Data to process below:

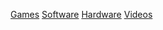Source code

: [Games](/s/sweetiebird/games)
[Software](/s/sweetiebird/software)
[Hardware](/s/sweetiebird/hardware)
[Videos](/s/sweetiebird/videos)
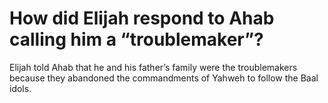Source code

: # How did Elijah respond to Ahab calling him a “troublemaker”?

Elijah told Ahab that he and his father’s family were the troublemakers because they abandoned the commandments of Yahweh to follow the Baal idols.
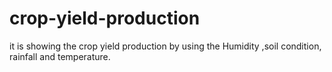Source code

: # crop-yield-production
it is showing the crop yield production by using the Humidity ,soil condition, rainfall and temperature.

End of Data to process.
Data to process below:

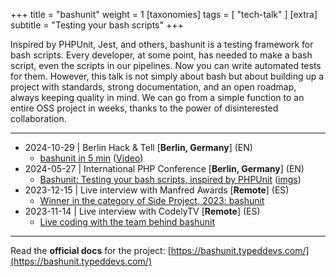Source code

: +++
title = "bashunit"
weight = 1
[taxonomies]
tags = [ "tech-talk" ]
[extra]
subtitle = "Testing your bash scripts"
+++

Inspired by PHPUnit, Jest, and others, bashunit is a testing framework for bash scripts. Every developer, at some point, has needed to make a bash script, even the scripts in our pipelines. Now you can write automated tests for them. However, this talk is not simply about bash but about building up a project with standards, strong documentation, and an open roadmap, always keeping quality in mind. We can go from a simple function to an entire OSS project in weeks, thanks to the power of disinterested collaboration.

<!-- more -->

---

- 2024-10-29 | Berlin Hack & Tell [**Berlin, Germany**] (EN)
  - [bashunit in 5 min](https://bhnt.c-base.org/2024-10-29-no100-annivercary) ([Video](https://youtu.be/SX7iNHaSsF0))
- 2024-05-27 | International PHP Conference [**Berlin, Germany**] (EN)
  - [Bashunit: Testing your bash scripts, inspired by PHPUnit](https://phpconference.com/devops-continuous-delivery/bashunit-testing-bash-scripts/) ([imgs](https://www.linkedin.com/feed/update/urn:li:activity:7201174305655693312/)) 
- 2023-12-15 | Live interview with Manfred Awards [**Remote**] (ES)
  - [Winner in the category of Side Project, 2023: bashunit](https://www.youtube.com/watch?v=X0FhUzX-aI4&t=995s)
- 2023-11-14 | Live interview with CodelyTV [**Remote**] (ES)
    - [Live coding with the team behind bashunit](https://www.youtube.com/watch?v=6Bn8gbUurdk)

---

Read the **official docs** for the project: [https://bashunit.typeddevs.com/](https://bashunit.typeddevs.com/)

End of Data to process.

*Task to complete*. Nothing but a number should be given: the count of lines in the data above with the word "Ahab".

*Exercise response*. 2